Report only the number of lines in the following entries where the word "mathcal" occurs.

──────── GIVEN DATA

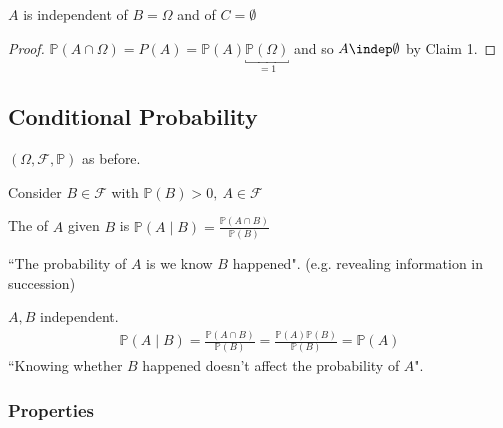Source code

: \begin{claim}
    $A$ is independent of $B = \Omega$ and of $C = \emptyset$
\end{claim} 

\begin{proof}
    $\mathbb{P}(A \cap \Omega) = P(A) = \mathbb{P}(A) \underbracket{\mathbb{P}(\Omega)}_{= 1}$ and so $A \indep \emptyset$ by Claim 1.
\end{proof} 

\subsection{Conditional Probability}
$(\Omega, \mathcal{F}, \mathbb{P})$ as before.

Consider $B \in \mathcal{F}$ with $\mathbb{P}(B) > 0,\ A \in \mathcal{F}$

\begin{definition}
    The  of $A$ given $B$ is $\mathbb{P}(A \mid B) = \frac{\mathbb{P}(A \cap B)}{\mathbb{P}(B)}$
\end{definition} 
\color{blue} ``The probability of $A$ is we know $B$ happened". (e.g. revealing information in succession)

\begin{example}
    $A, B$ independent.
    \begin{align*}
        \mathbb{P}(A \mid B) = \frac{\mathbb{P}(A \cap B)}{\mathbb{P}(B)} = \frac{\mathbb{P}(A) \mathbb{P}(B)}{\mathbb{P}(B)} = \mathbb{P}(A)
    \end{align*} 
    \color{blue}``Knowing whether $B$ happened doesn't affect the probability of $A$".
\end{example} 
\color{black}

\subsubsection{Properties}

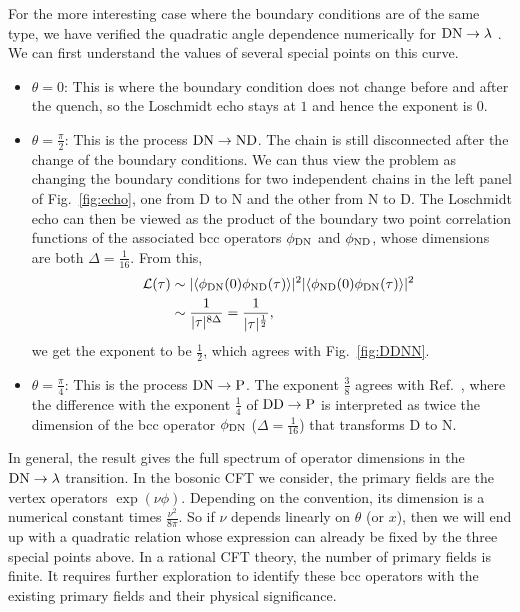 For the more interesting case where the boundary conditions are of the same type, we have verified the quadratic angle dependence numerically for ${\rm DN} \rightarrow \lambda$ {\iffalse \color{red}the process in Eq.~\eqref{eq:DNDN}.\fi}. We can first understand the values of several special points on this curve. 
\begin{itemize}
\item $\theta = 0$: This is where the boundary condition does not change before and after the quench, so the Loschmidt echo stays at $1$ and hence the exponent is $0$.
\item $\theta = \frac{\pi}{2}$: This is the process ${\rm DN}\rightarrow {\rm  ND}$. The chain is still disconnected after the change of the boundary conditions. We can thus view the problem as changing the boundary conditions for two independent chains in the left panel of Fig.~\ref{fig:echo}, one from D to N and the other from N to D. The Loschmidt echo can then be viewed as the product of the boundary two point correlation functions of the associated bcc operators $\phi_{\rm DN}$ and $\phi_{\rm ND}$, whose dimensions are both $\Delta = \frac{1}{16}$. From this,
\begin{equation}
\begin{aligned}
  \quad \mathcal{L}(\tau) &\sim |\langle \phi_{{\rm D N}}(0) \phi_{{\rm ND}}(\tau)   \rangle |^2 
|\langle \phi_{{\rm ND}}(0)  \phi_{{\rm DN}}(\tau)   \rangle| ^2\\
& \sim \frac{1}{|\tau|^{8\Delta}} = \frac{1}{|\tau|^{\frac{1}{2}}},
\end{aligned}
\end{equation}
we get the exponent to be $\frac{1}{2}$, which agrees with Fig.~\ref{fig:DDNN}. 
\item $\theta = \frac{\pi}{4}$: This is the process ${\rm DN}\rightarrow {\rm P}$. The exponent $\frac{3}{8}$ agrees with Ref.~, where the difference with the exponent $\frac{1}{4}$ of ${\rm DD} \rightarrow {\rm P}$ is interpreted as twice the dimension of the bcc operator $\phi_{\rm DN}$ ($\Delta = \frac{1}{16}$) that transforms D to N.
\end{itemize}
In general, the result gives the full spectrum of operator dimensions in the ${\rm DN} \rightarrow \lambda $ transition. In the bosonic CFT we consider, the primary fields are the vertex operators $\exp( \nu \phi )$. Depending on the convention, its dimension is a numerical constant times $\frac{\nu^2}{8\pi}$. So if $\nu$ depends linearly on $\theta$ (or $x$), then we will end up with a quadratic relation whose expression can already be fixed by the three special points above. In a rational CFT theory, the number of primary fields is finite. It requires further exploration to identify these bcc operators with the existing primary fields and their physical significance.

────────────────

*PROBLEM SOLUTION*
3